Broadway Legend Joined: 10/18/04
Jane, I know. He could be performing (well OR horrendously) in front of millions on TV or at home smoking a bowl. He's so laid back. I think it drives Simon up the f--king wall that the criticism never gets under his skin. It's entertaining.
It certainly is! The guy is cool as a cucumber.
Broadway Star Joined: 12/7/05
I read an article last week that quoted Jason as saying, "I think I'm ready to go home." Some people love to sing and have an original style, but even though AI is a crash-course for stardom, sometimes it's all a person needs to make them realize the star-vehicle thing is not what they're about. They can still have talent and just not jump on the juggernaut bandwagon... I like him and he's an adorable kid, but hey, if he's tired, he's tired. Also, just because a white kid has dreads doesn't mean they're high all the time. I wish people would stop saying that about him. Despite his look he seems pretty clean-cut to me.

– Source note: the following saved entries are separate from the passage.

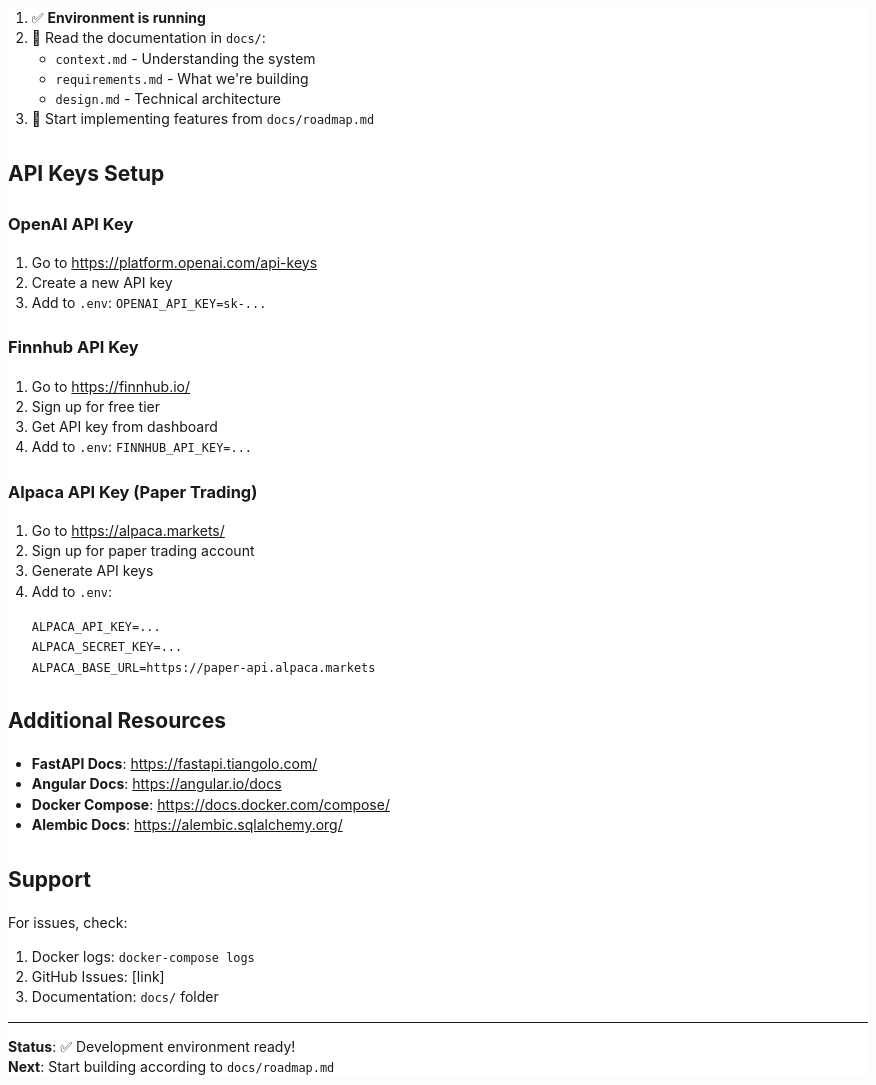 1. ✅ **Environment is running**
2. 📖 Read the documentation in `docs/`:
   - `context.md` - Understanding the system
   - `requirements.md` - What we're building
   - `design.md` - Technical architecture
3. 🚀 Start implementing features from `docs/roadmap.md`

## API Keys Setup

### OpenAI API Key

1. Go to https://platform.openai.com/api-keys
2. Create a new API key
3. Add to `.env`: `OPENAI_API_KEY=sk-...`

### Finnhub API Key

1. Go to https://finnhub.io/
2. Sign up for free tier
3. Get API key from dashboard
4. Add to `.env`: `FINNHUB_API_KEY=...`

### Alpaca API Key (Paper Trading)

1. Go to https://alpaca.markets/
2. Sign up for paper trading account
3. Generate API keys
4. Add to `.env`:
   ```
   ALPACA_API_KEY=...
   ALPACA_SECRET_KEY=...
   ALPACA_BASE_URL=https://paper-api.alpaca.markets
   ```

## Additional Resources

- **FastAPI Docs**: https://fastapi.tiangolo.com/
- **Angular Docs**: https://angular.io/docs
- **Docker Compose**: https://docs.docker.com/compose/
- **Alembic Docs**: https://alembic.sqlalchemy.org/

## Support

For issues, check:
1. Docker logs: `docker-compose logs`
2. GitHub Issues: [link]
3. Documentation: `docs/` folder

---

**Status**: ✅ Development environment ready!  
**Next**: Start building according to `docs/roadmap.md`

I think David A has looked tired for weeks and can't answer any post-song questions by Ryan coherently. He's young, and though he has a pretty voice, he's boring. But his father seems to be cracking the whip. Poor kid.

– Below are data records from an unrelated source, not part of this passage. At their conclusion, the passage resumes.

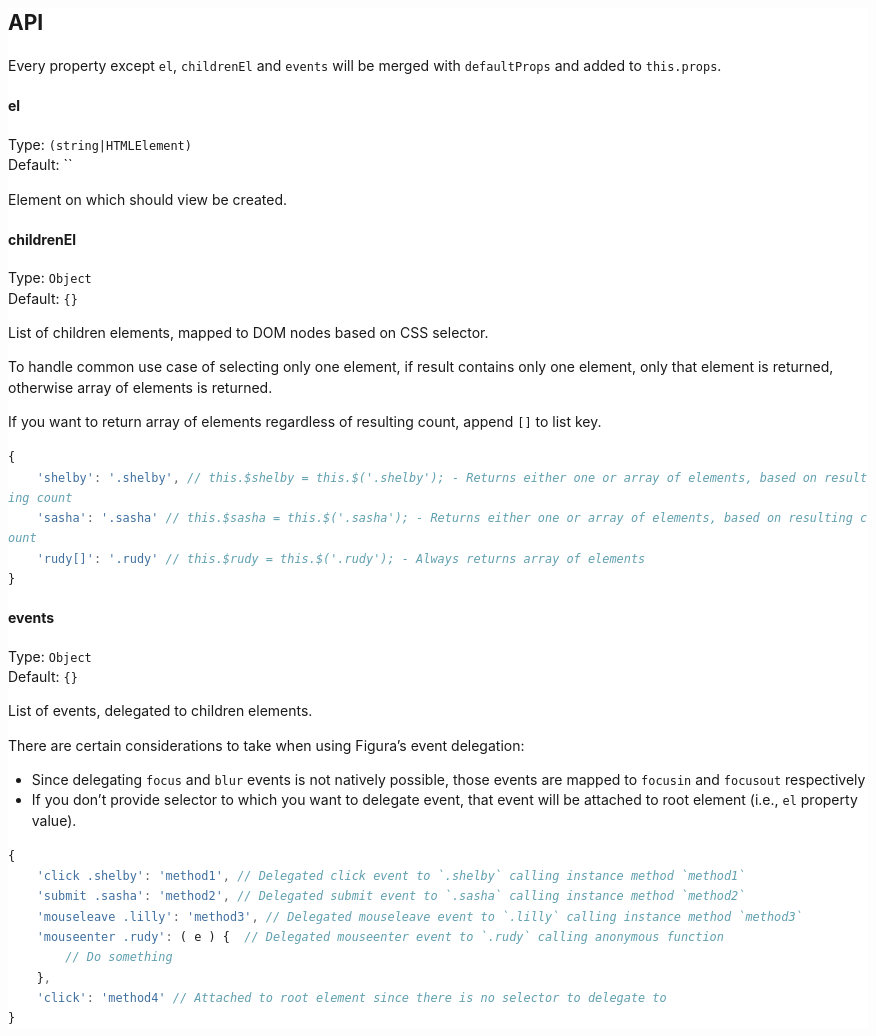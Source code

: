 
## API

Every property except `el`, `childrenEl` and `events` will be merged with
`defaultProps` and added to `this.props`.

#### el

Type: `(string|HTMLElement)`  
Default: ``

Element on which should view be created.

#### childrenEl

Type: `Object`  
Default: `{}`

List of children elements, mapped to DOM nodes based on CSS selector.

To handle common use case of selecting only one element, if result contains only
one element, only that element is returned, otherwise array of elements is
returned.

If you want to return array of elements regardless of resulting count, append
`[]` to list key.

```js
{
	'shelby': '.shelby', // this.$shelby = this.$('.shelby'); - Returns either one or array of elements, based on resulting count
	'sasha': '.sasha' // this.$sasha = this.$('.sasha'); - Returns either one or array of elements, based on resulting count
	'rudy[]': '.rudy' // this.$rudy = this.$('.rudy'); - Always returns array of elements
}
```

#### events

Type: `Object`  
Default: `{}`

List of events, delegated to children elements.

There are certain considerations to take when using Figura’s event delegation:

-   Since delegating `focus` and `blur` events is not natively possible, those
    events are mapped to `focusin` and `focusout` respectively
-   If you don’t provide selector to which you want to delegate event, that
    event will be attached to root element (i.e., `el` property value).

```js
{
	'click .shelby': 'method1', // Delegated click event to `.shelby` calling instance method `method1`
	'submit .sasha': 'method2', // Delegated submit event to `.sasha` calling instance method `method2`
	'mouseleave .lilly': 'method3', // Delegated mouseleave event to `.lilly` calling instance method `method3`
	'mouseenter .rudy': ( e ) {  // Delegated mouseenter event to `.rudy` calling anonymous function
		// Do something
	},
	'click': 'method4' // Attached to root element since there is no selector to delegate to
}
```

"Also, just because a white kid has dreads doesn't mean they're high all the time. I wish people would stop saying that about him"
No... not neccisarily but, 9 out of 10 times they are high! He can still get high and be clean-cut
EW had a bit more insight into Daddy A in a recent article.
There's been a lot of speculation over whether 17-year-old David Archuleta's father Jeff is an overinvolved stage dad. This Thursday morning, Papa isn't doing much to dispel the rumors as his son rehearses the Neil Diamond anthem 'America.' 'There's too many 'Todays,'' he tells associate musical director Michael Orland of the climactic, repeated lyric, while pacing around the room. The comments continue throughout the rehearsal: 'Neil Diamond's voice is a fifth lower than his' and 'The edit to do is 8 to 10 seconds before 'My country 'tis of thee'' and 'The beginning needs to have a U2 vibe.' He also occasionally compliments his son, who stands silently by the mic nervously pivoting one foot on its heel. 'My dad is like my translator,' Archuleta later says. 'I have issues explaining what I want.'
Also of note:
He then methodically went through the Diamond song catalog — drawing a line through anything with inappropriate lyrics — before eventually settling on 'America' and 'Sweet Caroline.' 'I don't want to be singing about partying all night with a woman, and a lot of his lyrics were talking about that kind of stuff,' explains Archuleta, whose confidence seems to be a bit shaky of late.
He found NEIL DIAMOND SONGS too raunchy? Boy, I can't wait to hear his album. It should give Kidz Bop a run for its money.
Link
"Also, just because a white kid has dreads doesn't mean they're high all the time. I wish people would stop saying that about him"
...White?
The guys name is Jason CASTRO, not Jason...Crisp.
(And now because this mall is non-denominational, we will call the baby Jason, Jason Crisp. And I think you know who we're talking about.) lol.
if jason dosnt go tonight this show is rigged
Broadway Legend Joined: 7/28/05
soo....Is Jason gone?
Yep.
Our fingerprints don't fade from the lives we touch.
Puppies are babies in fur coats.
Tinfoil...The Terrorizing Terminator
Broadway Legend Joined: 10/18/04
Hee. They just replayed the "cat" clip.
Good luck, Jason. You're a sweet guy.